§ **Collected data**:
****************************************

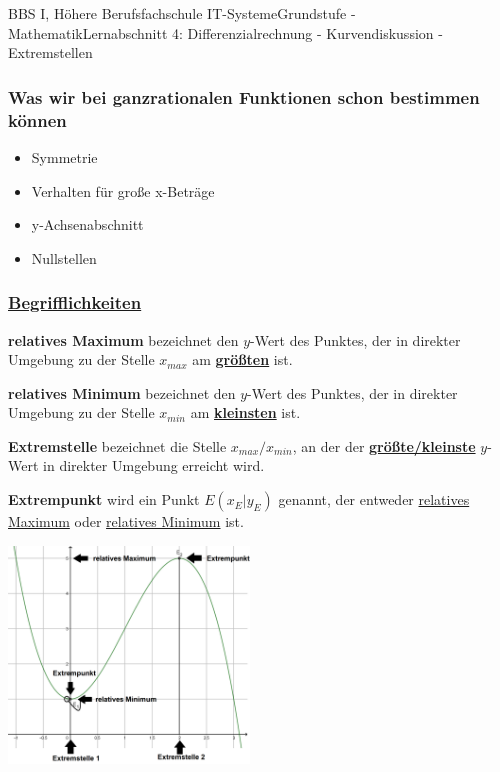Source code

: \documentclass[11pt,twocolumn,oneside,openany,headings=optiontotoc,11pt,numbers=noenddot]{article}
\begin{document}
	\begin{worksheet}{BBS I, Höhere Berufsfachschule IT-Systeme}{Grundstufe - Mathematik}{Lernabschnitt 4: Differenzialrechnung - Kurvendiskussion - Extremstellen}
		\subsubsection*{Was wir bei ganzrationalen Funktionen schon bestimmen können}
		\begin{itemize}[label=-]
			\item Symmetrie
			\item Verhalten für große x-Beträge
			\item y-Achsenabschnitt
			\item Nullstellen
		\end{itemize}
		\subsubsection*{\underline{Begrifflichkeiten}}
		\textbf{relatives Maximum} bezeichnet den \(y\)-Wert des Punktes, der in direkter Umgebung zu der Stelle \(x_{max}\) am \textbf{\underline{größten}} ist.\\
		\par\noindent
		\textbf{relatives Minimum} bezeichnet den \(y\)-Wert des Punktes, der in direkter Umgebung zu der Stelle \(x_{min}\) am \underline{\textbf{kleinsten}} ist.\\
		\par\noindent
		\textbf{Extremstelle} bezeichnet die Stelle \(x_{max}/x_{min}\), an der der \textbf{\underline{größte/kleinste}} \(y\)-Wert in direkter Umgebung erreicht wird.\\
		\par\noindent
		\textbf{Extrempunkt} wird ein Punkt \(E(x_E|y_E)\) genannt, der entweder \underline{relatives Maximum} oder \underline{relatives Minimum} ist.\\
		\par\noindent
		\includegraphics[width=0.48\textwidth]{../99_Bilder/042_Beg.png}
		\setcounter{section}{7}
		\setcounter{subsection}{3}

\end{worksheet}
\end{document}
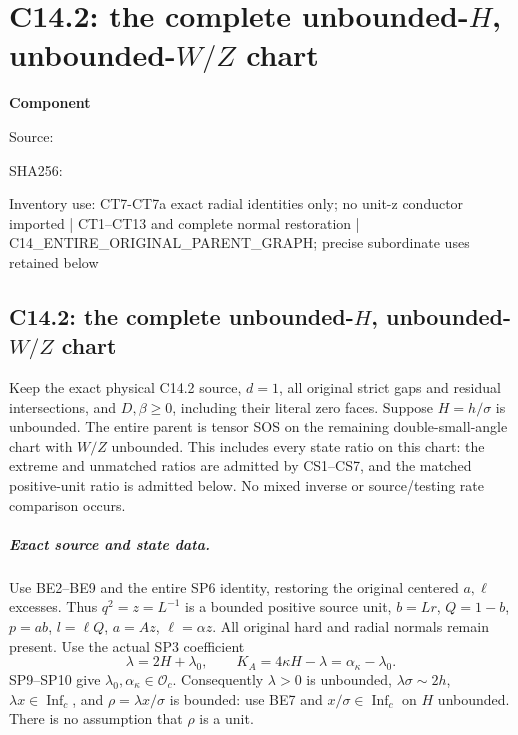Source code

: \chapter{C14.2: the complete unbounded-$H$, unbounded-$W/Z$ chart}
\label{component:p831dd6874dcf}
\noindent\textbf{Component }\par
{\small\noindent Source: \par}
{\small\noindent SHA256: \par}
{\small\noindent Inventory use: CT7-CT7a exact radial identities only; no unit-z conductor imported | CT1--CT13 and complete normal restoration | C14\_\allowbreak{}ENTIRE\_\allowbreak{}ORIGINAL\_\allowbreak{}PARENT\_\allowbreak{}GRAPH; precise subordinate uses retained below\par}
\medskip
\section{C14.2: the complete unbounded-$H$, unbounded-$W/Z$ chart}

\begin{proposition}
Keep the exact physical C14.2 source, $d=1$, all original strict
gaps and residual intersections, and $D,\beta\ge0$, including their
literal zero faces.  Suppose $H=h/\sigma$ is unbounded.  The entire
parent is tensor SOS on the remaining double-small-angle chart with
$W/Z$ unbounded.  This includes every state ratio on this chart:
the extreme and unmatched ratios are admitted by CS1--CS7, and the
matched positive-unit ratio is admitted below.  No mixed inverse or
source/testing rate comparison occurs.
\end{proposition}

\paragraph{Exact source and state data.}
Use BE2--BE9 and the entire SP6 identity, restoring the original
centered $a,\ell$ excesses.  Thus $q^2=z=L^{-1}$ is a bounded
positive source unit, $b=Lr$, $Q=1-b$, $p=ab$, $l=\ell Q$,
$a=Az$, $\ell=\alpha z$.  All original hard and radial normals
remain present.  Use the actual SP3 coefficient
\[
 \lambda=2H+\lambda_0,
 \qquad K_A=4\kappa H-\lambda=\alpha_\kappa-\lambda_0.
                                                               \tag{CT1}
\]
SP9--SP10 give $\lambda_0,\alpha_\kappa\in\mathcal O_c$.
Consequently $\lambda>0$ is unbounded, $\lambda\sigma\sim2h$,
$\lambda x\in\operatorname{Inf}_c$, and
$\rho=\lambda x/\sigma$ is bounded: use BE7 and
$x/\sigma\in\operatorname{Inf}_c$ on $H$ unbounded.
There is no assumption that $\rho$ is a unit.

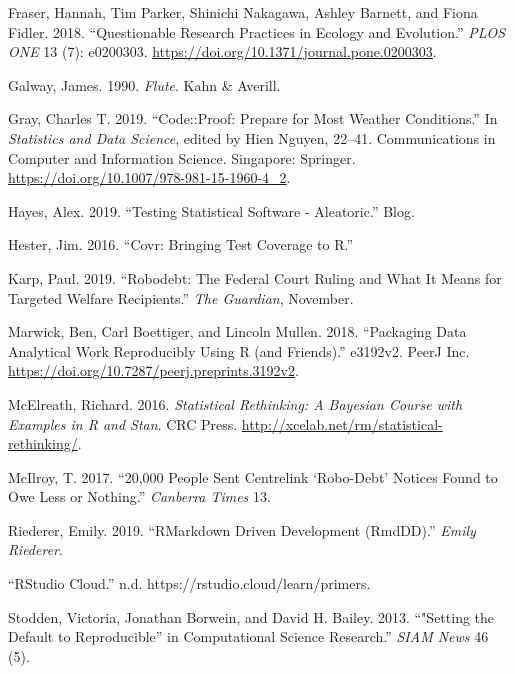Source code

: \documentclass[
]{article}
\newlength{\cslhangindent}
\newenvironment{cslreferences}%
  {\setlength{\parindent}{0pt}%
  \everypar{\setlength{\hangindent}{\cslhangindent}}\ignorespaces}%
  {\par}
\begin{document}
\begin{cslreferences}
\leavevmode\hypertarget{ref-fraser_questionable_2018}{}%
Fraser, Hannah, Tim Parker, Shinichi Nakagawa, Ashley Barnett, and Fiona
Fidler. 2018. ``Questionable Research Practices in Ecology and
Evolution.'' \emph{PLOS ONE} 13 (7): e0200303.
\url{https://doi.org/10.1371/journal.pone.0200303}.

\leavevmode\hypertarget{ref-galway_flute_1990}{}%
Galway, James. 1990. \emph{Flute}. Kahn \& Averill.

\leavevmode\hypertarget{ref-grayCodeProofPrepare2019}{}%
Gray, Charles T. 2019. ``Code::Proof: Prepare for Most Weather
Conditions.'' In \emph{Statistics and Data Science}, edited by Hien
Nguyen, 22--41. Communications in Computer and Information Science.
Singapore: Springer. \url{https://doi.org/10.1007/978-981-15-1960-4_2}.

\leavevmode\hypertarget{ref-hayes_testing_2019}{}%
Hayes, Alex. 2019. ``Testing Statistical Software - Aleatoric.'' Blog.

\leavevmode\hypertarget{ref-hester_covr_2016}{}%
Hester, Jim. 2016. ``Covr: Bringing Test Coverage to R.''

\leavevmode\hypertarget{ref-karp_robodebtfederalcourt_2019}{}%
Karp, Paul. 2019. ``Robodebt: The Federal Court Ruling and What It Means
for Targeted Welfare Recipients.'' \emph{The Guardian}, November.

\leavevmode\hypertarget{ref-marwick_packaging_2018}{}%
Marwick, Ben, Carl Boettiger, and Lincoln Mullen. 2018. ``Packaging Data
Analytical Work Reproducibly Using R (and Friends).'' e3192v2. PeerJ
Inc. \url{https://doi.org/10.7287/peerj.preprints.3192v2}.

\leavevmode\hypertarget{ref-statrethinkingbook}{}%
McElreath, Richard. 2016. \emph{Statistical Rethinking: A Bayesian
Course with Examples in R and Stan}. CRC Press.
\url{http://xcelab.net/rm/statistical-rethinking/}.

\leavevmode\hypertarget{ref-mcilroy201720}{}%
McIlroy, T. 2017. ``20,000 People Sent Centrelink `Robo-Debt' Notices
Found to Owe Less or Nothing.'' \emph{Canberra Times} 13.

\leavevmode\hypertarget{ref-riederer_rmarkdowndrivendevelopment_2019}{}%
Riederer, Emily. 2019. ``RMarkdown Driven Development (RmdDD).''
\emph{Emily Riederer}.

\leavevmode\hypertarget{ref-_rstudiocloud_}{}%
``RStudio Cloud.'' n.d. https://rstudio.cloud/learn/primers.

\leavevmode\hypertarget{ref-stodden_setting_2013}{}%
Stodden, Victoria, Jonathan Borwein, and David H. Bailey. 2013.
``"Setting the Default to Reproducible'' in Computational Science
Research.'' \emph{SIAM News} 46 (5).


\end{cslreferences}
\end{document}
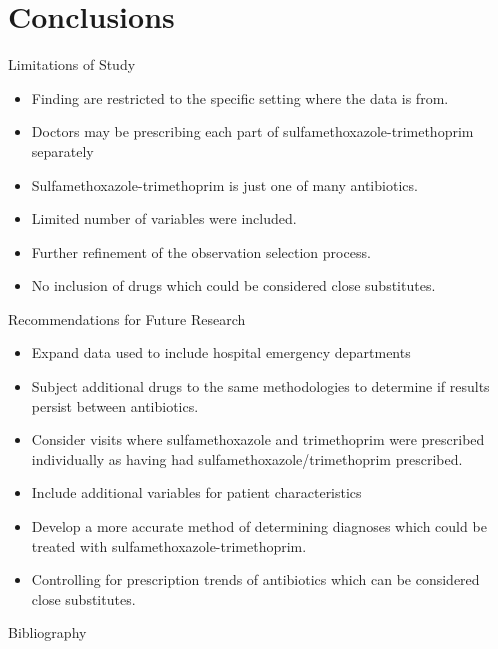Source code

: \documentclass{beamer}
\begin{document}
\section{Conclusions}
\begin{frame}{Limitations of Study}
\begin{itemize}
\item Finding are restricted to the specific setting where the data is from.
\item Doctors may be prescribing each part of sulfamethoxazole-trimethoprim separately
\item Sulfamethoxazole-trimethoprim is just one of many antibiotics.
\item Limited number of variables were included.
\item Further refinement of the observation selection process.
\item No inclusion of drugs which could be considered close substitutes.
\end{itemize}
\end{frame}

\begin{frame}{Recommendations for Future Research}
\begin{itemize}
\item Expand data used to include hospital emergency departments
\item Subject additional drugs to the same methodologies to determine if results persist between antibiotics.
\item Consider visits where sulfamethoxazole and trimethoprim were prescribed individually as having had sulfamethoxazole/trimethoprim prescribed.
\item Include additional variables for patient characteristics
\item Develop a more accurate method of determining diagnoses which could be treated with sulfamethoxazole-trimethoprim.
\item Controlling for prescription trends of antibiotics which can be considered close substitutes.
\end{itemize}
\end{frame}

\begin{frame}[allowframebreaks]{Bibliography}


\end{frame}
\end{document}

****************************************

§ **Exercise objective**:
Make a copy of each line in the records above that has the word "admitted".

§ **Result of the task**:
the extreme and unmatched ratios are admitted by CS1--CS7, and the
matched positive-unit ratio is admitted below.  No mixed inverse or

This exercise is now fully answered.